The plaintiff appealed the ruling. The panel of judges looked first at the decision to exclude the expert testimony. Once it found that there had been no abuse of discretion, the plaintiff’s appeal had been effectively crippled.
“In short, without (the expert’s) testimony, KYS lacks the ability to define the relevant markets necessary to succeed on its claims. See Verizon Commc’ns., Inc. v. Law Offices of Curtis Trinko, LLP, 540 U.S. 398, 407 (2004) (holding that a claim under Section 2 of the Sherman Act requires “the possession of monopoly power in the relevant market”) (emphasis added); Worldwide Basketball, 388 F.3d at 959 (listing the requisite elements for a claim under Section 1 of the Sherman Act, the second being unreasonable restraint of trade “in the relevant market”) (emphasis added); see also NHL Players’ Assoc. v. Plymouth Whalers Hockey Club, 325 F.3d 712, 719-20 (6th Cir. 2003) (“Failure to identify a relevant market is a proper ground for dismissing a Sherman Act claim.”).
Another key finding was that the plaintiff had failed to show that “NASCAR and ISC are legally capable of conspiring with each other.

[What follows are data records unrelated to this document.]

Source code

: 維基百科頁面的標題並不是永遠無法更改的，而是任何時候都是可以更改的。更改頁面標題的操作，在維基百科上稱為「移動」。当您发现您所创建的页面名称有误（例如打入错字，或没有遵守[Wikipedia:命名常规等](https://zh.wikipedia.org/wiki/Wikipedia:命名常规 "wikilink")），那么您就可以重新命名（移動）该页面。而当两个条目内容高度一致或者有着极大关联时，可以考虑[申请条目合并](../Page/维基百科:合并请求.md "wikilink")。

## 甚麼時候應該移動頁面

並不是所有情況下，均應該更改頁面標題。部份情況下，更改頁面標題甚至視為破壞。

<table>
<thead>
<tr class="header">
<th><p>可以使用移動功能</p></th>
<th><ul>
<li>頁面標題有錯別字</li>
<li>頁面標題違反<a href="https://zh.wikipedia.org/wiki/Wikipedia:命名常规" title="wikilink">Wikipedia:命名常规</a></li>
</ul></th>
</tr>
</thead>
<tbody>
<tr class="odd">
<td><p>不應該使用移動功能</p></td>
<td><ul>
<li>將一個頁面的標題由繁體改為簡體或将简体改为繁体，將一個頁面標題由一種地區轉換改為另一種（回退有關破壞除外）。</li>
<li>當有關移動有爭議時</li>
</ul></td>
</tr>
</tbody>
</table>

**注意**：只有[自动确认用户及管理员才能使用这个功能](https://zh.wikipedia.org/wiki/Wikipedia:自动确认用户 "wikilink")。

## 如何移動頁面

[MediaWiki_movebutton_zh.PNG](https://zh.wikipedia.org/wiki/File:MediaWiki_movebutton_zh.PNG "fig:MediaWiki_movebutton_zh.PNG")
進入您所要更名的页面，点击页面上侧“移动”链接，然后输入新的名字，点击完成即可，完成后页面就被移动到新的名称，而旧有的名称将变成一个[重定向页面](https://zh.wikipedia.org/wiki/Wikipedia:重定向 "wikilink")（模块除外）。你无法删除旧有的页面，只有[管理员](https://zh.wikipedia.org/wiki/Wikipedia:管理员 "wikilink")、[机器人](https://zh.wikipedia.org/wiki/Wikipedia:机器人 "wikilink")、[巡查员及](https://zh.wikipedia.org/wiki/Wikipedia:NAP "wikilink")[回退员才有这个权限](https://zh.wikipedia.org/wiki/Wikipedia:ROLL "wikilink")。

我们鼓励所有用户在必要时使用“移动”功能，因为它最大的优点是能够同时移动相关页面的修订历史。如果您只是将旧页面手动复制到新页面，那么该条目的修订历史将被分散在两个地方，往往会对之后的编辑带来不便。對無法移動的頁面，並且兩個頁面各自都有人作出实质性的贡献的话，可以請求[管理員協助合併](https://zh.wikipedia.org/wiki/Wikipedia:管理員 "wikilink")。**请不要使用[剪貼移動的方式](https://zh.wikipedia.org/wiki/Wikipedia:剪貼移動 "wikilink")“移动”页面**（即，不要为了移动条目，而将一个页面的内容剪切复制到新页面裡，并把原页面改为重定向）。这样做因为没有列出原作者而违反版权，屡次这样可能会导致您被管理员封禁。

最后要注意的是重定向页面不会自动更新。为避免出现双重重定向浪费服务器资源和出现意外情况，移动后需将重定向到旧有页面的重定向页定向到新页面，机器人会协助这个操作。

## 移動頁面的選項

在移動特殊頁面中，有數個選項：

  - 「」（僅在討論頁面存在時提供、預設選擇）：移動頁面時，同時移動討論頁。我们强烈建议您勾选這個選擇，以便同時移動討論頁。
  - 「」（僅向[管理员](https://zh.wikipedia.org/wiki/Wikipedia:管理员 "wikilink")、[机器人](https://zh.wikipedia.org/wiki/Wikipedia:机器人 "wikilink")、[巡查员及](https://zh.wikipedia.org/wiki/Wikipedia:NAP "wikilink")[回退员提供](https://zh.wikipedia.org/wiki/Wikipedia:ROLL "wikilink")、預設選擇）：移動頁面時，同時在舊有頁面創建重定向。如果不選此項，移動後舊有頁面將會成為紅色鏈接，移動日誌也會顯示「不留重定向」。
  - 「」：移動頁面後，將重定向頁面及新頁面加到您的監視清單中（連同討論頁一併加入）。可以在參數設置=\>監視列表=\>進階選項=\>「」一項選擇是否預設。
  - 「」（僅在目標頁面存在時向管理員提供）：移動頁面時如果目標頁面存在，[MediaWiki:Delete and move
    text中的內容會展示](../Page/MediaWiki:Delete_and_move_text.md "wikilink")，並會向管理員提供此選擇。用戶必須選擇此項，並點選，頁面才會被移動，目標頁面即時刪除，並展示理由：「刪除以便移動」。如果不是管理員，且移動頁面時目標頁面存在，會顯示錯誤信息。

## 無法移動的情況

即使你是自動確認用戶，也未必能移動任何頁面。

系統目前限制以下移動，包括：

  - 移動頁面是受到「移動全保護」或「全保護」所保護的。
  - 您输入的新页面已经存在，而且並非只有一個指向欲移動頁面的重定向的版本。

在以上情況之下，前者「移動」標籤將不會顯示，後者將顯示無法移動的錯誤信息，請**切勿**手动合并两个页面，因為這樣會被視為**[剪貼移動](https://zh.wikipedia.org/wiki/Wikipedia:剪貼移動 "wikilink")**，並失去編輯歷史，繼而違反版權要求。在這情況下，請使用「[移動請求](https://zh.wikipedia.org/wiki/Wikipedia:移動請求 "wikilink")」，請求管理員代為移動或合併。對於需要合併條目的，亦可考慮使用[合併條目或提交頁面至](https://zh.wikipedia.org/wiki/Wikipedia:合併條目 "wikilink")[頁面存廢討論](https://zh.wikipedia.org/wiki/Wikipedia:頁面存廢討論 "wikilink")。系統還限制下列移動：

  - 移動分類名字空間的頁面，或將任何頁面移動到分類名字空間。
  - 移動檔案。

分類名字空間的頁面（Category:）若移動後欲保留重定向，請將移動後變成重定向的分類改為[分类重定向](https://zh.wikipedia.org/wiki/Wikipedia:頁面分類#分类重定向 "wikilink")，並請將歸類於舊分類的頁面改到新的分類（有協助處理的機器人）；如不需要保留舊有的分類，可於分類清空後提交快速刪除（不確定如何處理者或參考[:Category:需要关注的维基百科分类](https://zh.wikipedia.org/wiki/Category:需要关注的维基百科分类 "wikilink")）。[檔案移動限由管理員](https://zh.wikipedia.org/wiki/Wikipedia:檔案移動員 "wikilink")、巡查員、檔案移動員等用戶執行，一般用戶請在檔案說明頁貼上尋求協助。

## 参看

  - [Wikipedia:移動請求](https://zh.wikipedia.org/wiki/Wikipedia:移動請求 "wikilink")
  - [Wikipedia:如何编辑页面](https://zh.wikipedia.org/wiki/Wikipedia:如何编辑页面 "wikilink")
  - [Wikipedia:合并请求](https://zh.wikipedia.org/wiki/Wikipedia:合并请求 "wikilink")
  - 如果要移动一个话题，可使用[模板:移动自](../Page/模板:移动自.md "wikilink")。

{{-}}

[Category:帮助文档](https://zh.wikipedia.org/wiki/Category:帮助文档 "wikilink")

Courts have barred antitrust actions against companies under common ownership or companies that exhibit a unity of interest,” held the panel.
Finally, the plaintiff failed to show that “its failure to obtain a Sprint Cup race constitutes an antitrust injury.”
“We question KYS’s allegation that NASCAR’s refusal to grant KYS a Sprint Cup race constitutes an antitrust injury because there are many considerations relevant to the quintessential business judgment of whether expanding the Sprint Cup to northern Kentucky makes economic sense in developing the NASCAR brand on a national basis,” wrote the court, citing Expert Masonry, Inc. v. Boone County, Ky., 440 F.3d 336, 347 (6th Cir. 2006)
“KYS has also failed to put forth persuasive evidence that NASCAR and ISC are colluding to drive KYS out of business, especially in light of the healthy source of revenue that KYS reaps from NASCAR continuing to sanction both the Craftsman Truck races and the Busch series at the KYS facility.
“Likewise, KYS’s contention that its inability to purchase an independent racetrack because NASCAR, ISC, and SMI have colluded against it is unsupported by the record. KYS does not appear to have been hampered in its efforts to bid for an independent track, and even if KYS should have won the bid, antitrust law does not require that sellers of independent tracks make good business decisions. See id.
“In this regard, there is a serious question as to whether KYS is simply a ‘jilted distributor’ that NASCAR bypassed as a host for a Sprint Cup race in favor of its competitors. See, e.g., Care Heating & Cooling, Inc. v. Am. Standard, Inc., 427 F.3d 1008, 1014-15 (6th Cir. 2005) and Dunn & Mavis, Inc. v. Nu-Car Driveaway, Inc., 691 F.2d 241, 243 (6th Cir. 1982)).
“These cases strike us as analogous to the circumstances faced by KYS in the present case, and they cast doubt on whether KYS’s failure to obtain a Sprint Cup through NASCAR’s application process is ‘an injury of the type the antitrust laws were intended to prevent.’ See Brunswick Corp., 429 U.S. at 489.”
Attorneys for the defendants were quick to celebrate the victory.
“The court’s ruling asserts what we and our client have believed all along,” said Fulbright & Jaworski Partner Guy Wade, who co-led the Fulbright team with Partner Rodney Acker in representing ISC. “This case lacked legal and factual merit.”
“We are pleased with the Sixth Circuit’s decision which confirms that NASCAR, like other sports leagues, is legally permitted to make business decisions about the locations of its events,” said Helen Maher of Boise, Schiller & Flexner.
Kentucky Speedway, LLC v. NASCAR et al.; 6th Cir.; No. 08-5041; 12/11/09
Attorneys of Record: (for eppellant) Charles Frederick Rule of Cadwalader, Wickersham & Taft LLP, Washington, D.C.. (for appellees) David Boise of Boise, Schiller & Flexner LLP, Armonk N.Y.